* **EXERCISE REQUIREMENTS**: Output each line from the one that contains "small saucepan, combine" to the final line of the data below, exactly, and include nothing else.

Records from a data collection

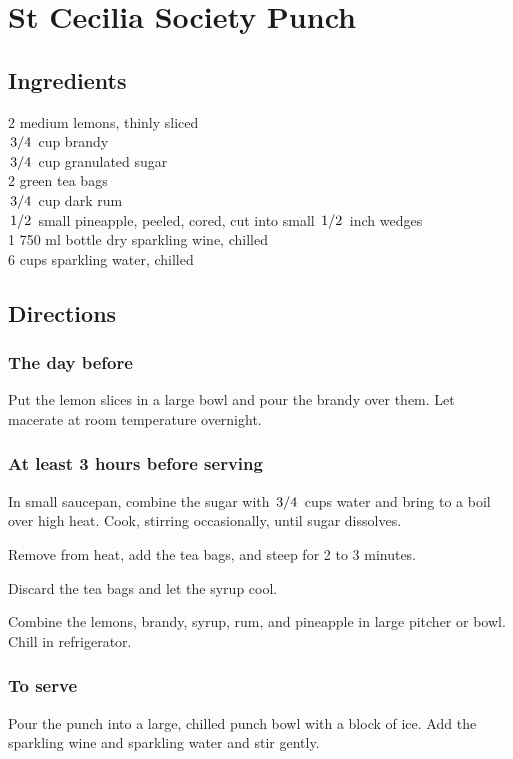 \documentclass{article}
\newcounter{qcounter}
\begin{document}
\newcommand{\slfrac}[2]{\left.#1\middle/#2\right.}

\section*{St Cecilia Society Punch}



\subsection*{Ingredients}
2 medium lemons, thinly sliced\\
$\slfrac{3}{4}$ cup brandy\\
$\slfrac{3}{4}$ cup granulated sugar\\
2 green tea bags\\
$\slfrac{3}{4}$ cup dark rum\\
$\slfrac{1}{2}$ small pineapple, peeled, cored, cut into small $\slfrac{1}{2}$ inch wedges\\
1 750 ml bottle dry sparkling wine, chilled\\
6 cups sparkling water, chilled\\

\subsection*{Directions}
\subsubsection*{The day before}
Put the lemon slices in a large bowl and pour the brandy over them. Let macerate at room temperature overnight.

\subsubsection*{At least 3 hours before serving}

\begin{list}{:~}{}
\item In small saucepan, combine the sugar with $\slfrac{3}{4}$ cups water and bring to a boil over high heat.  Cook, 
stirring occasionally, until sugar dissolves.
\item Remove from heat, add the tea bags, and steep for 2 to 3 minutes.
\item Discard the tea bags and let the syrup cool.
\item Combine the lemons, brandy, syrup, rum, and pineapple in large pitcher or bowl. Chill in refrigerator. 
\end{list}

\subsubsection*{To serve}
Pour the punch into a large, chilled punch bowl with a block of ice.  Add the sparkling wine and sparkling water and stir gently.
\end{document}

* **RESULT OF THIS TASK**:
\item In small saucepan, combine the sugar with $\slfrac{3}{4}$ cups water and bring to a boil over high heat.  Cook, 
stirring occasionally, until sugar dissolves.
\item Remove from heat, add the tea bags, and steep for 2 to 3 minutes.
\item Discard the tea bags and let the syrup cool.
\item Combine the lemons, brandy, syrup, rum, and pineapple in large pitcher or bowl. Chill in refrigerator. 
\end{list}

\subsubsection*{To serve}
Pour the punch into a large, chilled punch bowl with a block of ice.  Add the sparkling wine and sparkling water and stir gently.
\end{document}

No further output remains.